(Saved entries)
════════════════════

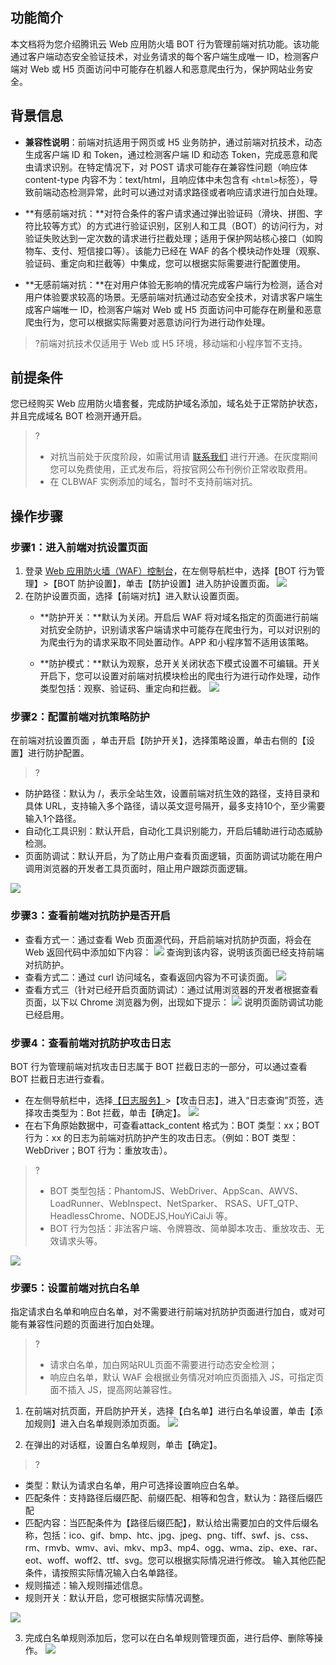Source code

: ## 功能简介
本文档将为您介绍腾讯云 Web 应用防火墙 BOT 行为管理前端对抗功能。该功能通过客户端动态安全验证技术，对业务请求的每个客户端生成唯一 ID，检测客户端对 Web 或 H5 页面访问中可能存在机器人和恶意爬虫行为，保护网站业务安全。

## 背景信息
- **兼容性说明**：前端对抗适用于网页或 H5 业务防护，通过前端对抗技术，动态生成客户端 ID 和 Token，通过检测客户端 ID 和动态 Token，完成恶意和爬虫请求识别。在特定情况下，对 POST 请求可能存在兼容性问题（响应体 content-type 内容不为：text/html，且响应体中未包含有 `<html>`标签），导致前端动态检测异常，此时可以通过对请求路径或者响应请求进行加白处理。

- **有感前端对抗：**对符合条件的客户请求通过弹出验证码（滑块、拼图、字符比较等方式）的方式进行验证识别，区别人和工具（BOT）的访问行为，对验证失败达到一定次数的请求进行拦截处理；适用于保护网站核心接口（如购物车、支付、短信接口等）。该能力已经在 WAF 的各个模块动作处理（观察、验证码、重定向和拦截等）中集成，您可以根据实际需要进行配置使用。

- **无感前端对抗：**在对用户体验无影响的情况完成客户端行为检测，适合对用户体验要求较高的场景。无感前端对抗通过动态安全技术，对请求客户端生成客户端唯一 ID，检测客户端对 Web 或 H5 页面访问中可能存在刷量和恶意爬虫行为，您可以根据实际需要对恶意访问行为进行动作处理。

>?前端对抗技术仅适用于 Web 或 H5 环境，移动端和小程序暂不支持。

## 前提条件
您已经购买 Web 应用防火墙套餐，完成防护域名添加，域名处于正常防护状态，并且完成域名 BOT 检测开通开启。
>?
>- 对抗当前处于灰度阶段，如需试用请 [联系我们](https://cloud.tencent.com/act/event/connect-service) 进行开通。在灰度期间您可以免费使用，正式发布后，将按官网公布刊例价正常收取费用。
>- 在 CLBWAF 实例添加的域名，暂时不支持前端对抗。

## 操作步骤
### 步骤1：进入前端对抗设置页面
1. 登录 [Web 应用防火墙（WAF）控制台](https://console.cloud.tencent.com/guanjia/waf/overview)，在左侧导航栏中，选择【BOT 行为管理】>【BOT 防护设置】，单击【防护设置】进入防护设置页面。
 ![](https://main.qcloudimg.com/raw/fb2cd4593d6740e41ddaf47b051067c4.png)
2. 在防护设置页面，选择【前端对抗】进入默认设置页面。
   - **防护开关：**默认为关闭。开启后 WAF 将对域名指定的页面进行前端对抗安全防护，识别请求客户端请求中可能存在爬虫行为，可以对识别的为爬虫行为的请求采取不同处置动作。APP 和小程序暂不适用该策略。
   
   - **防护模式：**默认为观察，总开关关闭状态下模式设置不可编辑。开关开启下，您可以设置对前端对抗模块检出的爬虫行为进行动作处理，动作类型包括：观察、验证码、重定向和拦截。
![](https://main.qcloudimg.com/raw/b9424b5cb24492a897ddd99e1c05fccb.png)

### 步骤2：配置前端对抗策略防护
在前端对抗设置页面 ，单击开启【防护开关】，选择策略设置，单击右侧的【设置】进行防护配置。
>?
- 防护路径：默认为 /，表示全站生效，设置前端对抗生效的路径，支持目录和具体 URL，支持输入多个路径，请以英文逗号隔开，最多支持10个，至少需要输入1个路径。
- 自动化工具识别：默认开启，自动化工具识别能力，开启后辅助进行动态威胁检测。
- 页面防调试：默认开启，为了防⽌⽤户查看⻚⾯逻辑，⻚⾯防调试功能在⽤户调⽤浏览器的开发者工具页面时，阻⽌⽤户跟踪⻚⾯逻辑。
 
![](https://main.qcloudimg.com/raw/c9697caa925fe306b92b22f185d471c7.jpg)

### 步骤3：查看前端对抗防护是否开启
- 查看方式一：通过查看 Web 页面源代码，开启前端对抗防护页面，将会在 Web 返回代码中添加如下内容：
 ![](https://main.qcloudimg.com/raw/71d2e25555ee823b9747bbc274402fe1.jpg)
查询到该内容，说明该页面已经支持前端对抗防护。
- 查看方式二：通过 curl 访问域名，查看返回内容为不可读页面。
![](https://main.qcloudimg.com/raw/10d91b35b9117744346bba9682b8ef61.jpg)
- 查看方式三（针对已经开启页面防调试）：通过试用浏览器的开发者根据查看页面，以下以 Chrome 浏览器为例，出现如下提示：
![](https://main.qcloudimg.com/raw/4b1a291de7f56f359f843ae182fba46b.png)
说明页面防调试功能已经启用。

### 步骤4：查看前端对抗防护攻击日志
BOT 行为管理前端对抗攻击日志属于 BOT 拦截日志的一部分，可以通过查看 BOT 拦截日志进行查看。
- 在左侧导航栏中，选择[【日志服务】](https://console.cloud.tencent.com/guanjia/attack)>【攻击日志】，进入“日志查询”页签，选择攻击类型为：Bot 拦截，单击【确定】。
![](https://main.qcloudimg.com/raw/5e81f16eaa29a3af6934c67543586763.jpg)
- 在右下角原始数据中，可查看attack_content 格式为：BOT 类型：xx；BOT 行为：xx 的日志为前端对抗防护产生的攻击日志。（例如：BOT 类型：WebDriver；BOT 行为：重放攻击）。
>?
>- BOT 类型包括：PhantomJS、WebDriver、AppScan、AWVS、LoadRunner、WebInspect、NetSparker、   RSAS、UFT_QTP、HeadlessChrome、NODEJS,HouYiCaiJi 等。
>- BOT 行为包括：非法客户端、令牌篡改、简单脚本攻击、重放攻击、无效请求头等。
>
![](https://main.qcloudimg.com/raw/33e79107173f291033a5fb10d4cf64e0.png)

### 步骤5：设置前端对抗白名单
指定请求白名单和响应白名单，对不需要进行前端对抗防护页面进行加白，或对可能有兼容性问题的页面进行加白处理。
 >?
 >- 请求白名单，加白网站RUL页面不需要进行动态安全检测；
 >- 响应白名单，默认 WAF 会根据业务情况对响应页面插入 JS，可指定页面不插入 JS，提高网站兼容性。


1. 在前端对抗页面，开启防护开关，选择【白名单】进行白名单设置，单击【添加规则】进入白名单规则添加页面。
![](https://main.qcloudimg.com/raw/70b9c0045137cabbc635f1bdaa3c92d4.png)

2. 在弹出的对话框，设置白名单规则，单击【确定】。
 >?
   - 类型：默认为请求白名单，用户可选择设置响应白名单。
   - 匹配条件：支持路径后缀匹配、前缀匹配、相等和包含，默认为：路径后缀匹配
   - 匹配内容：当匹配条件为【路径后缀匹配】，默认给出需要加白的文件后缀名称，包括：ico、gif、bmp、htc、jpg、jpeg、png、tiff、swf、js、css、rm、rmvb、wmv、avi、mkv、mp3、mp4、ogg、wma、zip、exe、rar、eot、woff、woff2、ttf、svg。您可以根据实际情况进行修改。 输入其他匹配条件，请按照实际情况输入白名单路径。
   - 规则描述：输入规则描述信息。
   - 规则开关：默认开启，您可根据实际情况调整。
  
 ![](https://main.qcloudimg.com/raw/376d338eb1eafcc86da58c8e1c03617e.jpg)

3. 完成白名单规则添加后，您可以在白名单规则管理页面，进行启停、删除等操作。
![](https://main.qcloudimg.com/raw/e24dafee44b9f03bf4ba3ca8420ad54a.png)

════════════════════

Task requirements:
Write out exactly the lines above between the line with "- 防护路径：默认为 /，表示全站生效，设置前端对抗生效的路径，支持目录和具体" and the line with "说明页面防调试功能已经启用。", inclusive, and nothing beyond them.

Solution:
- 防护路径：默认为 /，表示全站生效，设置前端对抗生效的路径，支持目录和具体 URL，支持输入多个路径，请以英文逗号隔开，最多支持10个，至少需要输入1个路径。
- 自动化工具识别：默认开启，自动化工具识别能力，开启后辅助进行动态威胁检测。
- 页面防调试：默认开启，为了防⽌⽤户查看⻚⾯逻辑，⻚⾯防调试功能在⽤户调⽤浏览器的开发者工具页面时，阻⽌⽤户跟踪⻚⾯逻辑。
 
![](https://main.qcloudimg.com/raw/c9697caa925fe306b92b22f185d471c7.jpg)

### 步骤3：查看前端对抗防护是否开启
- 查看方式一：通过查看 Web 页面源代码，开启前端对抗防护页面，将会在 Web 返回代码中添加如下内容：
 ![](https://main.qcloudimg.com/raw/71d2e25555ee823b9747bbc274402fe1.jpg)
查询到该内容，说明该页面已经支持前端对抗防护。
- 查看方式二：通过 curl 访问域名，查看返回内容为不可读页面。
![](https://main.qcloudimg.com/raw/10d91b35b9117744346bba9682b8ef61.jpg)
- 查看方式三（针对已经开启页面防调试）：通过试用浏览器的开发者根据查看页面，以下以 Chrome 浏览器为例，出现如下提示：
![](https://main.qcloudimg.com/raw/4b1a291de7f56f359f843ae182fba46b.png)
说明页面防调试功能已经启用。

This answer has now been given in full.